El último día de la competencia oficial, Morelia ha volteado la mirada hacia las actividades que, paralelas o no, concentran la vorágine mediática que sostiene la economía de los festivales: luminarias, declaraciones, visitas inesperadas. Mal necesario. A quien le interesa el cine, pasa directo a la sala para tener buen asiento mientras la multitud se agolpa en la alfombra roja. En el fondo, el cine nacional se agita y reclama atención, respeto, reflectores. A veces lo merece, a veces no. A veces lo obtiene sin merecerlo. A veces lo contrario.

“El peluquero romántico” de Iván Ávila Dueñas y “Lupe bajo el sol” de Rodrigo Reyes funcionan como dos modos de entender los mecanismos de la ficción y su relación con la realidad. Lo que es más, con ese monstruo inaprensible y multiforme: la “realidad mexicana.” La de Ávila Dueñas, quinto largometraje y tercera ficción de este zacatecano nacido en 1965, es una fantasía encantadora que echa mano de la nostalgia generacional como mecanismo de empatía. Sin embargo, la suya no es la nostalgia ahistórica, posmoderna de otros cineastas más jóvenes que él. La suya es una nostalgia cuyo romanticismo cutre, anacrónico, casi kitsch pero finalmente encantador, está anunciado desde el título y se balancea al ritmo de Angélica María, Manzanero o Los Ángeles Negros.

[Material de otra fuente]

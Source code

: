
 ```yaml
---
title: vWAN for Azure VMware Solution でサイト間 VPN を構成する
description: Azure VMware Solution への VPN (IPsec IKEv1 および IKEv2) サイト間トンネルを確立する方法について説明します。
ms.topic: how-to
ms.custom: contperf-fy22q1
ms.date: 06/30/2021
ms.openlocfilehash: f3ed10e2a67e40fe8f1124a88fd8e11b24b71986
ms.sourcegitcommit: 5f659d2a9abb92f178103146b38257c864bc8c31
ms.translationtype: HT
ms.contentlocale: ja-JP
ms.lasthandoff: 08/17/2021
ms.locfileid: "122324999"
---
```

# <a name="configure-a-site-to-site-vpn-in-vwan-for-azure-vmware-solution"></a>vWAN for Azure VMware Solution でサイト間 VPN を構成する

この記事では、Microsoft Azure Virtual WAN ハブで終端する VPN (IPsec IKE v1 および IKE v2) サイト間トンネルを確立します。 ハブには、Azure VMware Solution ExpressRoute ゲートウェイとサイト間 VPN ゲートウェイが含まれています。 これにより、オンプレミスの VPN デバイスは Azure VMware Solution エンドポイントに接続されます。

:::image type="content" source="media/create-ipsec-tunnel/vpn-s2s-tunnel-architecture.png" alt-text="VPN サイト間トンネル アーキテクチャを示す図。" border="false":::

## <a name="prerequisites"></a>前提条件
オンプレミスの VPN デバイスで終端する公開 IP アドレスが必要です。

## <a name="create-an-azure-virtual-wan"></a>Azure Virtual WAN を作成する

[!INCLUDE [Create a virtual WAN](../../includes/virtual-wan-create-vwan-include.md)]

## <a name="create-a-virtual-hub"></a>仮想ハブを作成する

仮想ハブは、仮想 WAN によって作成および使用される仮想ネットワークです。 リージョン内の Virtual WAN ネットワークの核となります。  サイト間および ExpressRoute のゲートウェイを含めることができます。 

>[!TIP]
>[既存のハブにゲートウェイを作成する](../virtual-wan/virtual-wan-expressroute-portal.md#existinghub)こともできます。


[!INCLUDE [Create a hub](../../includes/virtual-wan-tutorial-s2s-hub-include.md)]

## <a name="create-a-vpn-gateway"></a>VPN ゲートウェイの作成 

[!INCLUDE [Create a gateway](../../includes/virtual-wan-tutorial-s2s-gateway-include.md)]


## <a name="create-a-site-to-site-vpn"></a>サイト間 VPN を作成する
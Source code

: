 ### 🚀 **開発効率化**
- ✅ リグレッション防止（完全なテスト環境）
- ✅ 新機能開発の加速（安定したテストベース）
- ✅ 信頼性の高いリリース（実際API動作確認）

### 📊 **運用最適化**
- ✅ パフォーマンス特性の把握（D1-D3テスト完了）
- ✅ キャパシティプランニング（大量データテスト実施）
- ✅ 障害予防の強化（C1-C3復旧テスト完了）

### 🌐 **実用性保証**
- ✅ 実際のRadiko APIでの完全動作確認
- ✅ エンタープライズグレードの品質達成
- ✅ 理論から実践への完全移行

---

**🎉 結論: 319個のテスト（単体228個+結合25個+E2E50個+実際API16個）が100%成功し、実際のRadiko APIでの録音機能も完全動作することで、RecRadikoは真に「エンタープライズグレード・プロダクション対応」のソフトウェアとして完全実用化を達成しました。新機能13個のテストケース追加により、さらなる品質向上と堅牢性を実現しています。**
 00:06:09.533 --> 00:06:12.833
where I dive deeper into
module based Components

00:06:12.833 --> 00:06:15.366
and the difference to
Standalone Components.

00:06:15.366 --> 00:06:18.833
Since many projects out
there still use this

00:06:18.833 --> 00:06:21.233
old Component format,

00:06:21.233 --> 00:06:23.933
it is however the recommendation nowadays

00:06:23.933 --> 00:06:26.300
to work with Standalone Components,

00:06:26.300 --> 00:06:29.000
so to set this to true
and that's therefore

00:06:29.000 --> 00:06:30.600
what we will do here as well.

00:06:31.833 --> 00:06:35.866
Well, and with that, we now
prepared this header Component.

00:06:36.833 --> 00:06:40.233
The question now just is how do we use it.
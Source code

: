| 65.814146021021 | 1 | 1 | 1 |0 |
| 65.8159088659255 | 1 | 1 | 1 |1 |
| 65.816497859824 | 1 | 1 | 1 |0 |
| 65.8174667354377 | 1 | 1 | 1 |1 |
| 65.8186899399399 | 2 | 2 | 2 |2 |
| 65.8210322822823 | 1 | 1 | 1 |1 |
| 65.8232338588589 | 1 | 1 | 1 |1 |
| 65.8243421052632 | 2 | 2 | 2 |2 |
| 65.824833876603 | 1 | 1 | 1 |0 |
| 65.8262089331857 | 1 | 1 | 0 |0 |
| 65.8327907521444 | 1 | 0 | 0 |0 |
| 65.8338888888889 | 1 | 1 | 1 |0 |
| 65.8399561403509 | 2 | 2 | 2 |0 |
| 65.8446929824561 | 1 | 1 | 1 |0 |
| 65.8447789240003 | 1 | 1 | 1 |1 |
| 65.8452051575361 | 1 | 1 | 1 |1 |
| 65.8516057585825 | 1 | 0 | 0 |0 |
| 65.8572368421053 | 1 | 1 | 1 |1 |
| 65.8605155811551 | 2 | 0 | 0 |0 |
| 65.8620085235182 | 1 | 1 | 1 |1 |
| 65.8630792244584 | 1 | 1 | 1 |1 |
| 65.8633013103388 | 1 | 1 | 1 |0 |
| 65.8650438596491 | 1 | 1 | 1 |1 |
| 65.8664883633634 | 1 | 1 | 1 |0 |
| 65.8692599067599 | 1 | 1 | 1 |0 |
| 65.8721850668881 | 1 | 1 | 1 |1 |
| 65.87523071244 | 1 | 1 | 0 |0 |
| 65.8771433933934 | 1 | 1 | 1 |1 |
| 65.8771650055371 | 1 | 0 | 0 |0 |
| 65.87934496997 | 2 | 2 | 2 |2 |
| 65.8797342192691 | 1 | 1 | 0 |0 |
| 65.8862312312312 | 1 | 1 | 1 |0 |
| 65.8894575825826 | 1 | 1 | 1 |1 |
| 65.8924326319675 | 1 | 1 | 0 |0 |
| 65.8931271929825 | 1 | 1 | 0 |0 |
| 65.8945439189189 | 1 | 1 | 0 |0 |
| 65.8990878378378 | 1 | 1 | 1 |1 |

Después de los inicios chirriantes e histéricos de su “Adán y Eva (todavía)” (2004) o la imperfecta pero sugerente “La sangre iluminada” (2007), Ávila Dueñas parece haber llegado a un punto en el que logra dialogar con un público más o menos amplio, heterogéneo, sin renunciar a la elaboración de propuestas personales. “El peluquero” sigue al personaje que le da título (Fernando Bezerra), un solterón, más o menos alcohólico, en las semanas posteriores a la muerte de su madre, con la que vivía, y su tímida búsqueda de un último tren. Todo lo que quiere, al parecer, es alguien con quien compartir sus telenovelas, su discoteca de LP´s, su erudición de la Época de Oro y algún trago ocasional. Con este material tan propenso al melodrama agridulce, Ávila logra una película con fallos y ciertos excesos, pero con plena identidad, sinceridad y mucho encanto.

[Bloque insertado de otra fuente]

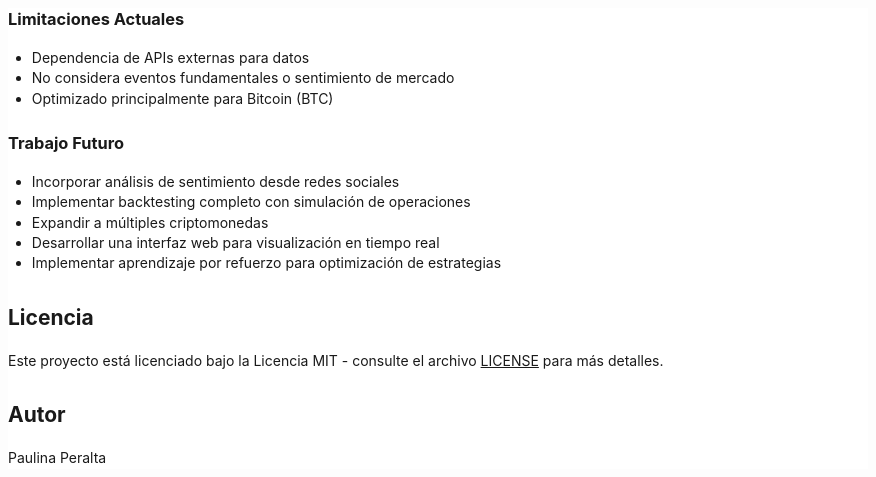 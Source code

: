 ### Limitaciones Actuales
- Dependencia de APIs externas para datos
- No considera eventos fundamentales o sentimiento de mercado
- Optimizado principalmente para Bitcoin (BTC)

### Trabajo Futuro
- Incorporar análisis de sentimiento desde redes sociales
- Implementar backtesting completo con simulación de operaciones
- Expandir a múltiples criptomonedas
- Desarrollar una interfaz web para visualización en tiempo real
- Implementar aprendizaje por refuerzo para optimización de estrategias

## Licencia
Este proyecto está licenciado bajo la Licencia MIT - consulte el archivo [LICENSE](LICENSE) para más detalles.

## Autor
Paulina Peralta

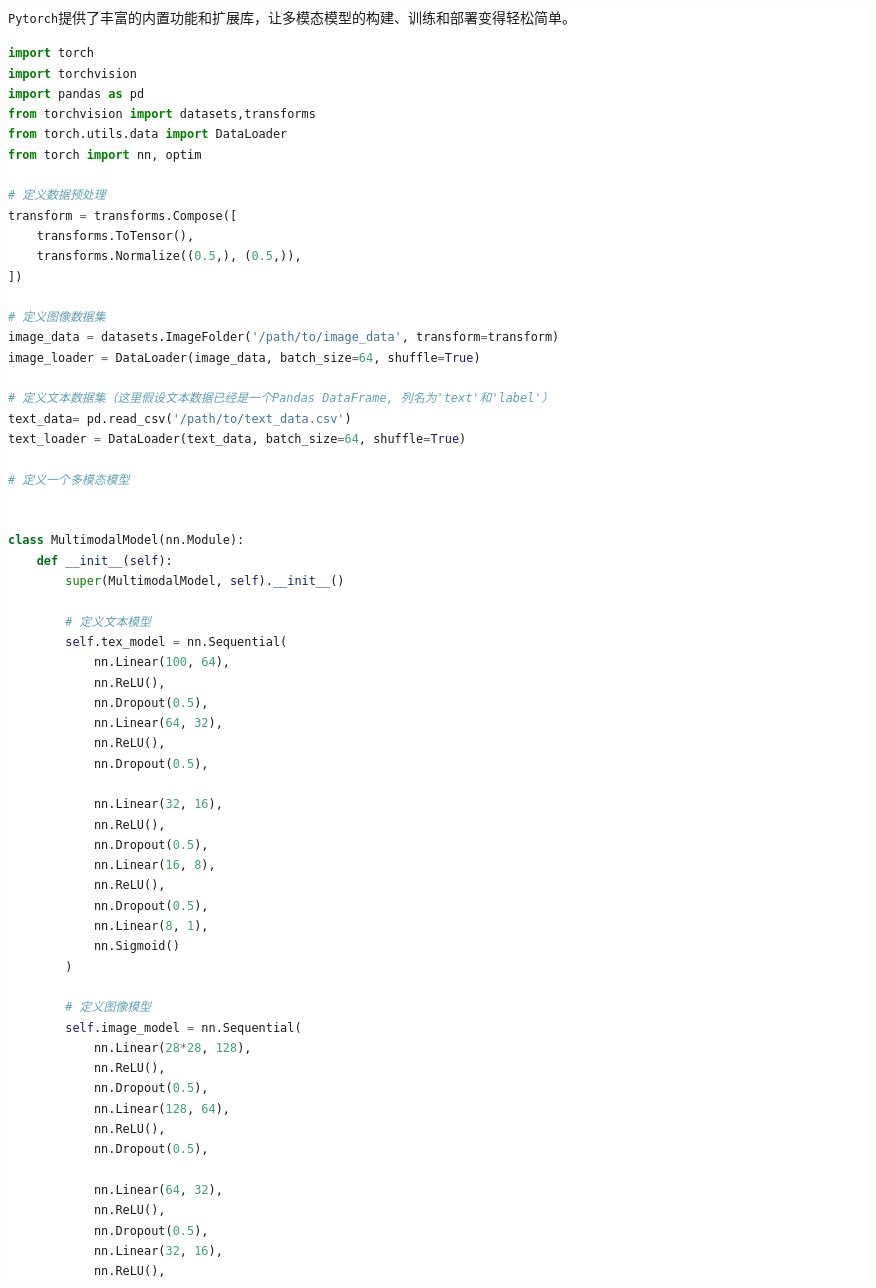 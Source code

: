 `Pytorch`提供了丰富的内置功能和扩展库，让多模态模型的构建、训练和部署变得轻松简单。


```python
import torch
import torchvision
import pandas as pd
from torchvision import datasets,transforms
from torch.utils.data import DataLoader
from torch import nn, optim

# 定义数据预处理
transform = transforms.Compose([
    transforms.ToTensor(),
    transforms.Normalize((0.5,), (0.5,)),
])

# 定义图像数据集
image_data = datasets.ImageFolder('/path/to/image_data', transform=transform)
image_loader = DataLoader(image_data, batch_size=64, shuffle=True)

# 定义文本数据集（这里假设文本数据已经是一个Pandas DataFrame, 列名为'text'和'label'）
text_data= pd.read_csv('/path/to/text_data.csv')
text_loader = DataLoader(text_data, batch_size=64, shuffle=True)

# 定义一个多模态模型


class MultimodalModel(nn.Module):
    def __init__(self):
        super(MultimodalModel, self).__init__()
        
        # 定义文本模型
        self.tex_model = nn.Sequential(
            nn.Linear(100, 64),
            nn.ReLU(),
            nn.Dropout(0.5),
            nn.Linear(64, 32),
            nn.ReLU(),
            nn.Dropout(0.5),
            
            nn.Linear(32, 16),
            nn.ReLU(),
            nn.Dropout(0.5),
            nn.Linear(16, 8),
            nn.ReLU(),
            nn.Dropout(0.5),
            nn.Linear(8, 1),
            nn.Sigmoid()
        )
        
        # 定义图像模型
        self.image_model = nn.Sequential(
            nn.Linear(28*28, 128),
            nn.ReLU(),
            nn.Dropout(0.5),
            nn.Linear(128, 64),
            nn.ReLU(),
            nn.Dropout(0.5),

            nn.Linear(64, 32),
            nn.ReLU(),
            nn.Dropout(0.5),
            nn.Linear(32, 16),
            nn.ReLU(),
```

En otro ángulo de la ficción está la poco lograda “Lupe bajo el sol”, del capitalino Rodrigo Reyes, quien intenta una docu-ficción sobre la migración a Norteamérica, tropezando con la mayoría de las limitantes comunes tanto al género como al tema. No es la primera cinta en esta edición del FICM que exhibe estas muletillas, y es poco probable que sea la última: es fácil realizarlas y frecuentemente encuentran cabida tanto en los fondos de financiamiento como en la programación de festivales de toda categoría. Algunas muestran buenos resultados, y alguna llega a resultar una maravilla; la mayoría no.

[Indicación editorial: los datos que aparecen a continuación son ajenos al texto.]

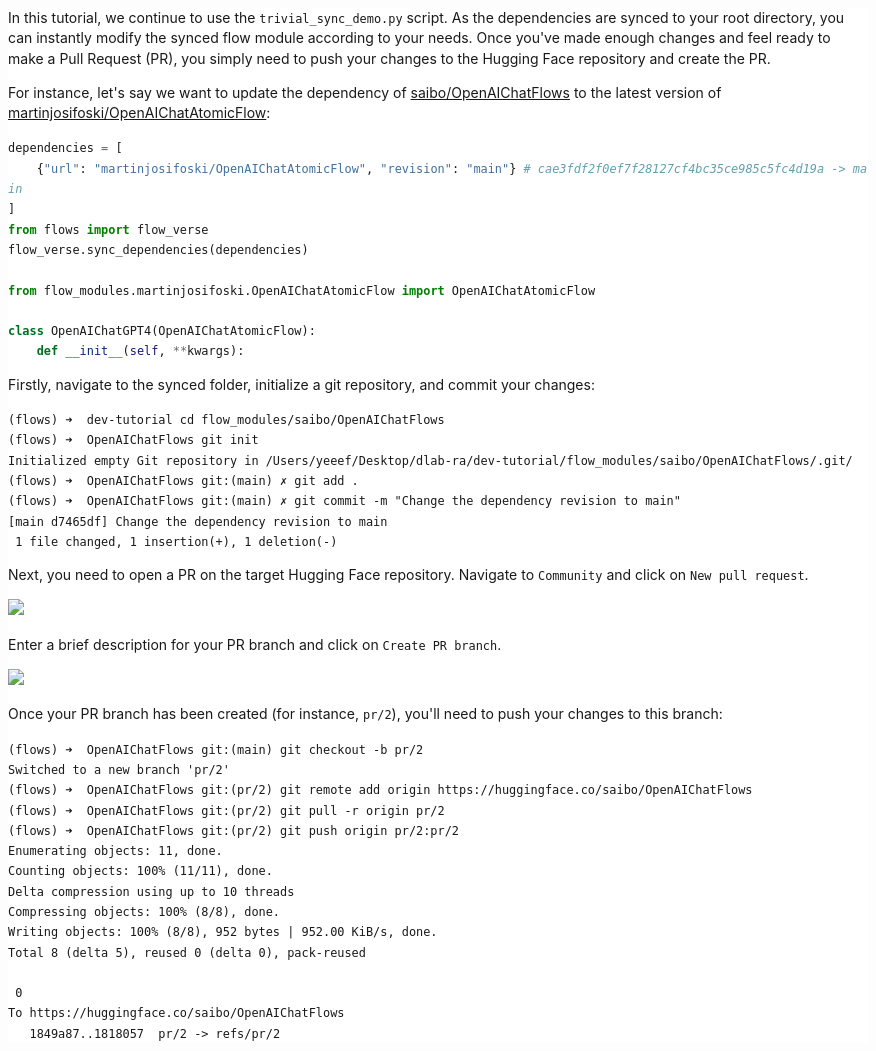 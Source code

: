 In this tutorial, we continue to use the `trivial_sync_demo.py` script. As the dependencies are synced to your root directory, you can instantly modify the synced flow module according to your needs. Once you've made enough changes and feel ready to make a Pull Request (PR), you simply need to push your changes to the Hugging Face repository and create the PR.

For instance, let's say we want to update the dependency of [saibo/OpenAIChatFlows](https://huggingface.co/saibo/OpenAIChatFlows) to the latest version of [martinjosifoski/OpenAIChatAtomicFlow](https://huggingface.co/martinjosifoski/OpenAIChatAtomicFlow/tree/main):

```python
dependencies = [
    {"url": "martinjosifoski/OpenAIChatAtomicFlow", "revision": "main"} # cae3fdf2f0ef7f28127cf4bc35ce985c5fc4d19a -> main
]
from flows import flow_verse
flow_verse.sync_dependencies(dependencies) 

from flow_modules.martinjosifoski.OpenAIChatAtomicFlow import OpenAIChatAtomicFlow

class OpenAIChatGPT4(OpenAIChatAtomicFlow):
    def __init__(self, **kwargs):
```

Firstly, navigate to the synced folder, initialize a git repository, and commit your changes:

```
(flows) ➜  dev-tutorial cd flow_modules/saibo/OpenAIChatFlows   
(flows) ➜  OpenAIChatFlows git init               
Initialized empty Git repository in /Users/yeeef/Desktop/dlab-ra/dev-tutorial/flow_modules/saibo/OpenAIChatFlows/.git/
(flows) ➜  OpenAIChatFlows git:(main) ✗ git add .
(flows) ➜  OpenAIChatFlows git:(main) ✗ git commit -m "Change the dependency revision to main"
[main d7465df] Change the dependency revision to main
 1 file changed, 1 insertion(+), 1 deletion(-)
```

Next, you need to open a PR on the target Hugging Face repository. Navigate to `Community` and click on `New pull request`.

![](https://hackmd.io/_uploads/ry0f4pfF2.png)


Enter a brief description for your PR branch and click on `Create PR branch`.

![](https://hackmd.io/_uploads/S1aQV6fK3.png)


Once your PR branch has been created (for instance, `pr/2`), you'll need to push your changes to this branch:

```
(flows) ➜  OpenAIChatFlows git:(main) git checkout -b pr/2                                  
Switched to a new branch 'pr/2'
(flows) ➜  OpenAIChatFlows git:(pr/2) git remote add origin https://huggingface.co/saibo/OpenAIChatFlows
(flows) ➜  OpenAIChatFlows git:(pr/2) git pull -r origin pr/2
(flows) ➜  OpenAIChatFlows git:(pr/2) git push origin pr/2:pr/2
Enumerating objects: 11, done.
Counting objects: 100% (11/11), done.
Delta compression using up to 10 threads
Compressing objects: 100% (8/8), done.
Writing objects: 100% (8/8), 952 bytes | 952.00 KiB/s, done.
Total 8 (delta 5), reused 0 (delta 0), pack-reused

 0
To https://huggingface.co/saibo/OpenAIChatFlows
   1849a87..1818057  pr/2 -> refs/pr/2
```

“Lupe bajo el sol” traza del perfil de un migrante de edad avanzada, mexicano residente en California. Lupe, que así se llama, recibe una mala noticia médica y emprende la búsqueda de la familia que dejó atrás, en México, muchos años atrás. Rechazado por ellos, solo en medio de un país que nunca ha sentido suyo, enfrenta las preguntas y las culpas que mantuvo en el cajón por tanto tiempo. Con un argumento tan propicio a una exploración humana, sincera, resulta increíble que Reyes haya logrado un ejercicio formal tan pobre y distanciado. Su forma no logra nunca involucrar al espectador y la dirección es errática en más de un sentido: ni el reducido elenco ni la línea argumental parecen tener nociones claras del rumbo a seguir.

En unas horas más, conoceremos el palmarés del festival. En vista de la irregularidad de la cosecha de este año, auguro un buen resultado para “Las tinieblas”, “La región salvaje”, “Zeus” y “Tres mujeres (o despertando de mi sueño bosnio)”; a mi modo de ver, las cuatro sobresalen por mucho de sus compañeras de sección. Pero tengo una mala suerte congénita cuando se trata de pronosticar el humor de los jurados. Ni modo.